__MATERIAL FOR THIS TASK__.
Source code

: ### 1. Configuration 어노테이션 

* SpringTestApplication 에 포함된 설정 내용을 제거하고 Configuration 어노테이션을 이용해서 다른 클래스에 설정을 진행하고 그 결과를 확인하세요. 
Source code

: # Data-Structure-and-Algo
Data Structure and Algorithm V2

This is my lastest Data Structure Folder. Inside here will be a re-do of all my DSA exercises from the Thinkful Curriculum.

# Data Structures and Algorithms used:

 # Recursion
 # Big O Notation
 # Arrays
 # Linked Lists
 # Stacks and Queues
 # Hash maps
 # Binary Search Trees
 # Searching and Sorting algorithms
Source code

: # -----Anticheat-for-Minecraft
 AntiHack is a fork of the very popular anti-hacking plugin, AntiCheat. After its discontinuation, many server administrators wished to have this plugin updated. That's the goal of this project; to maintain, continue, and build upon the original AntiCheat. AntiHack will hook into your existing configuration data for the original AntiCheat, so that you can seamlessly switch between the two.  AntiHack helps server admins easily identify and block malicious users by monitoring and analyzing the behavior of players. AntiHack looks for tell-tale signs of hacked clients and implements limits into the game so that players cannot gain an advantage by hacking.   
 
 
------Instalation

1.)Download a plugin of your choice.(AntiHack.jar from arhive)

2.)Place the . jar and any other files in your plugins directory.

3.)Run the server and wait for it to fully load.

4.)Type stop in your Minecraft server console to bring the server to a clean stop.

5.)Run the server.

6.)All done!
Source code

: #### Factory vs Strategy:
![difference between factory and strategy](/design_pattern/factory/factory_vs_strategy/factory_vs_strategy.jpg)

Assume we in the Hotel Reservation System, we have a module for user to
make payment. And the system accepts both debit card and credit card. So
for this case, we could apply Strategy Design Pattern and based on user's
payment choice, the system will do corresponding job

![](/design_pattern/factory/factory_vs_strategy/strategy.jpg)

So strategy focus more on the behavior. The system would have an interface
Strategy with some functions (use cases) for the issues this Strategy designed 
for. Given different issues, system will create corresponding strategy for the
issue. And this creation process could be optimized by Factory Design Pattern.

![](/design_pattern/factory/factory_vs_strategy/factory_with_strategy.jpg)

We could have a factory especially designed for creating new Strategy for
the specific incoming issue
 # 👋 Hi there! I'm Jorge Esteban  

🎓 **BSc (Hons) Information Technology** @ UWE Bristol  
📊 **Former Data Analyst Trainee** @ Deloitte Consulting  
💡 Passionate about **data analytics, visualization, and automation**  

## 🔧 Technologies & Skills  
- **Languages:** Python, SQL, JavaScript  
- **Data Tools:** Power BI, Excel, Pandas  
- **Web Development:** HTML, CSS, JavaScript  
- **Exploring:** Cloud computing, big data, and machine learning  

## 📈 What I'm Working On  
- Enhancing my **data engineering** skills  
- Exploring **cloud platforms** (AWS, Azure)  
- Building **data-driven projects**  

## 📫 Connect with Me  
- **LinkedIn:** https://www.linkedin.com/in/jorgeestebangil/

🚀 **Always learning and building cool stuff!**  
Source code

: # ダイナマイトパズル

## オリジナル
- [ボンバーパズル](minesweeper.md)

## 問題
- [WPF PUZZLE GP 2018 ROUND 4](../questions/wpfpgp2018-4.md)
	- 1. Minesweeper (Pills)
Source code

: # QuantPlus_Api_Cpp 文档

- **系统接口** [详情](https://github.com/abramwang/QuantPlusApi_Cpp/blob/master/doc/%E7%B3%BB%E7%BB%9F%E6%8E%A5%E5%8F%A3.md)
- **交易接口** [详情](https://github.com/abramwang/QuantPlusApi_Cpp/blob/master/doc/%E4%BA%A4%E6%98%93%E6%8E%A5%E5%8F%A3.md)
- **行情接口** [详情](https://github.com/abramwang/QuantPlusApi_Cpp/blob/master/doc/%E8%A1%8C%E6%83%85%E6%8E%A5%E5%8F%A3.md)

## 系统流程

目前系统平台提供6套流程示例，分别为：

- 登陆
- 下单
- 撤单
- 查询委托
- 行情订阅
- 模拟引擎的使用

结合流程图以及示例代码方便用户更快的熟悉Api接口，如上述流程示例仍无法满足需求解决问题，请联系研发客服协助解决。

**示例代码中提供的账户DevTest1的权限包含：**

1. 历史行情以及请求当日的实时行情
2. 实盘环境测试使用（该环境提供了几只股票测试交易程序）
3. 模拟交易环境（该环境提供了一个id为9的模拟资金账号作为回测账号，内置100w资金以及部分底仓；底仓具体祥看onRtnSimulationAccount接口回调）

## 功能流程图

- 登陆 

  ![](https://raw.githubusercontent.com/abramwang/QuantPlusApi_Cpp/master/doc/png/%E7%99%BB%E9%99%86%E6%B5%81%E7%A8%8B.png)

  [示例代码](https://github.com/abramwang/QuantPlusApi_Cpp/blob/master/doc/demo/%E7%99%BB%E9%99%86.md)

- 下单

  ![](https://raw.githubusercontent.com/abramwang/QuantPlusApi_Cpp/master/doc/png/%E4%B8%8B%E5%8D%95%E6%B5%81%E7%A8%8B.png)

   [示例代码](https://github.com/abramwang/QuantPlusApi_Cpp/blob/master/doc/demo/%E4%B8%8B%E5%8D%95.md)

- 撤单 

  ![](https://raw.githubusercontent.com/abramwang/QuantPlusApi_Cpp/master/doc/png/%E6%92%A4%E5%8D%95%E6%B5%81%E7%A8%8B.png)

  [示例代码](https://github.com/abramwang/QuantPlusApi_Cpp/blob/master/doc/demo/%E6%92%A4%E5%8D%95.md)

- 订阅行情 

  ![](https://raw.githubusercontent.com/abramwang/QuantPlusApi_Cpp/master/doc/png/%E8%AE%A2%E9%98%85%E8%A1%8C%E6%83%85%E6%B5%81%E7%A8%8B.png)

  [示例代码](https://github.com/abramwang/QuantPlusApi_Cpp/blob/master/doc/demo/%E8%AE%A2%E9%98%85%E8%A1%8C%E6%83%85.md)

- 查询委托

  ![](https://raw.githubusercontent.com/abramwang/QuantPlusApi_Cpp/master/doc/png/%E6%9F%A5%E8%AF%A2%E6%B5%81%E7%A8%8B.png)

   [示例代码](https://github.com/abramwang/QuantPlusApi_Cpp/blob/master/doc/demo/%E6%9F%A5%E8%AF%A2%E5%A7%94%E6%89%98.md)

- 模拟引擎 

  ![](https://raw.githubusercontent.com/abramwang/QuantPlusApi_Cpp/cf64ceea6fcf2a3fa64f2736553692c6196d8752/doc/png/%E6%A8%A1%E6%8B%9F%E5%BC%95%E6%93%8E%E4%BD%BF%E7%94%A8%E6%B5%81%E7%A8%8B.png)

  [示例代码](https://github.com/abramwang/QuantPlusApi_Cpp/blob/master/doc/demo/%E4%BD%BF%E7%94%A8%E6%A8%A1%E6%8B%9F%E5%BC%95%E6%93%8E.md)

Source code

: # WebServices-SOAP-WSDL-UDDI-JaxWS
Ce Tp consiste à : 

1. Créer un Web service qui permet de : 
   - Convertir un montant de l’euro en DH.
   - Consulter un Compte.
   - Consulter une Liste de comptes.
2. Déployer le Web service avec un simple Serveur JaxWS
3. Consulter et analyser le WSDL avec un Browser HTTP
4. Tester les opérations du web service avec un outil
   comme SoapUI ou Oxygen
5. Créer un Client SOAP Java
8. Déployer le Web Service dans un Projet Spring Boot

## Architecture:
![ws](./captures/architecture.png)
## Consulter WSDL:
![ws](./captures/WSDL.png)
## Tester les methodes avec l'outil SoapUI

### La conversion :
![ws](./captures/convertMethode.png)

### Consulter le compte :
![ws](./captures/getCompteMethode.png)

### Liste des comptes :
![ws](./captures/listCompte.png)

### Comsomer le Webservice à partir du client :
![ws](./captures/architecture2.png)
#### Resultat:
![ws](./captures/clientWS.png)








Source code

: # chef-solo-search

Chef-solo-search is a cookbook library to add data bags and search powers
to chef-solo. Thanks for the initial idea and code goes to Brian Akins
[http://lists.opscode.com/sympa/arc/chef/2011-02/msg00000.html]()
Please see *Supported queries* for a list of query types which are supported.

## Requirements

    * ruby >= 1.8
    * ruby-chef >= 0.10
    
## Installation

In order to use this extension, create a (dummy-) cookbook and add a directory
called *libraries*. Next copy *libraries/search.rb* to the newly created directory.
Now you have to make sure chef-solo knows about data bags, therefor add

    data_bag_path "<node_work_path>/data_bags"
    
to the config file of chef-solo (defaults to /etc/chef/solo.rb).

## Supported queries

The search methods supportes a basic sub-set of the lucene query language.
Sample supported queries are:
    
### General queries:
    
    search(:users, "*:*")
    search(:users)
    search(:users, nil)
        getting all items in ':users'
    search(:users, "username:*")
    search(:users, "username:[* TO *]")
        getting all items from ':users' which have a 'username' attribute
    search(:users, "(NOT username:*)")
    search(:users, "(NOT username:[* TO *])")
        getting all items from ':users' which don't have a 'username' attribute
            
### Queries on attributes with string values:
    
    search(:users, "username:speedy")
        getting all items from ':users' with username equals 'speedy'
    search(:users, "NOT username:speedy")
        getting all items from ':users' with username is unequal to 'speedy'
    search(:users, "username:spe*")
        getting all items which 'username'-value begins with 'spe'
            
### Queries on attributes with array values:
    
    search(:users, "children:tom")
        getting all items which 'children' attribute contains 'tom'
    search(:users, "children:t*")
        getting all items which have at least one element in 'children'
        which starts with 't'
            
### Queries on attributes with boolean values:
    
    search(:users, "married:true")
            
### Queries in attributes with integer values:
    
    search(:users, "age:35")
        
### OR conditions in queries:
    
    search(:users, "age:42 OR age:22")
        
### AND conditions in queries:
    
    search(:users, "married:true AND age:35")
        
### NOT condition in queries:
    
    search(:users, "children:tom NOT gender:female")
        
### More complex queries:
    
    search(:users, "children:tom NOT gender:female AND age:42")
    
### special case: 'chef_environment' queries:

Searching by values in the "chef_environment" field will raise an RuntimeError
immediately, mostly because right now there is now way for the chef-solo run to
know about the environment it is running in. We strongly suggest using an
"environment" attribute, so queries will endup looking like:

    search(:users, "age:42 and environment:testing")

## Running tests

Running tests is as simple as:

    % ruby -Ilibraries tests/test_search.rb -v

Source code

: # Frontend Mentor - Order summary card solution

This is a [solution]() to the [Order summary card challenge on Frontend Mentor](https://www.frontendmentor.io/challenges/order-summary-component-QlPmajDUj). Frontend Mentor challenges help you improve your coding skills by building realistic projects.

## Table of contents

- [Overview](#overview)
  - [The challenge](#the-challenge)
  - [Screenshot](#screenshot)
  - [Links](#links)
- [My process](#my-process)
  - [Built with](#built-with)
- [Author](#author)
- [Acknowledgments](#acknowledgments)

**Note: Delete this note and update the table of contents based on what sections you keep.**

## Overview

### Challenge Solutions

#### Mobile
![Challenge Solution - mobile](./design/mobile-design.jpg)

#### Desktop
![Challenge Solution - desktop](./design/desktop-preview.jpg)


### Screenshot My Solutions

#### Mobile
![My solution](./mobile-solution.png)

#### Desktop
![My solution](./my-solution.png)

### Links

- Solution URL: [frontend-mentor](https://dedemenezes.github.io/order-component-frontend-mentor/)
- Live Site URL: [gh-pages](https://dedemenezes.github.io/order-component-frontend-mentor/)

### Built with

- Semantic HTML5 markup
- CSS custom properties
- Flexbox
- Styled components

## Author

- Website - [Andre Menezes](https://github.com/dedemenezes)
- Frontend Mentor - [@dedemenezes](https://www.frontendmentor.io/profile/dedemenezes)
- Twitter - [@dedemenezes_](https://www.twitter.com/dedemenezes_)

__WORK INSTRUCTION__.
Within the material above, output exactly the lines from the one with "to the config" through the one with "NOT gender:female AND", end lines included, and nothing besides.

__COMPLETED TASK__.
to the config file of chef-solo (defaults to /etc/chef/solo.rb).

## Supported queries

The search methods supportes a basic sub-set of the lucene query language.
Sample supported queries are:
    
### General queries:
    
    search(:users, "*:*")
    search(:users)
    search(:users, nil)
        getting all items in ':users'
    search(:users, "username:*")
    search(:users, "username:[* TO *]")
        getting all items from ':users' which have a 'username' attribute
    search(:users, "(NOT username:*)")
    search(:users, "(NOT username:[* TO *])")
        getting all items from ':users' which don't have a 'username' attribute
            
### Queries on attributes with string values:
    
    search(:users, "username:speedy")
        getting all items from ':users' with username equals 'speedy'
    search(:users, "NOT username:speedy")
        getting all items from ':users' with username is unequal to 'speedy'
    search(:users, "username:spe*")
        getting all items which 'username'-value begins with 'spe'
            
### Queries on attributes with array values:
    
    search(:users, "children:tom")
        getting all items which 'children' attribute contains 'tom'
    search(:users, "children:t*")
        getting all items which have at least one element in 'children'
        which starts with 't'
            
### Queries on attributes with boolean values:
    
    search(:users, "married:true")
            
### Queries in attributes with integer values:
    
    search(:users, "age:35")
        
### OR conditions in queries:
    
    search(:users, "age:42 OR age:22")
        
### AND conditions in queries:
    
    search(:users, "married:true AND age:35")
        
### NOT condition in queries:
    
    search(:users, "children:tom NOT gender:female")
        
### More complex queries:
    
    search(:users, "children:tom NOT gender:female AND age:42")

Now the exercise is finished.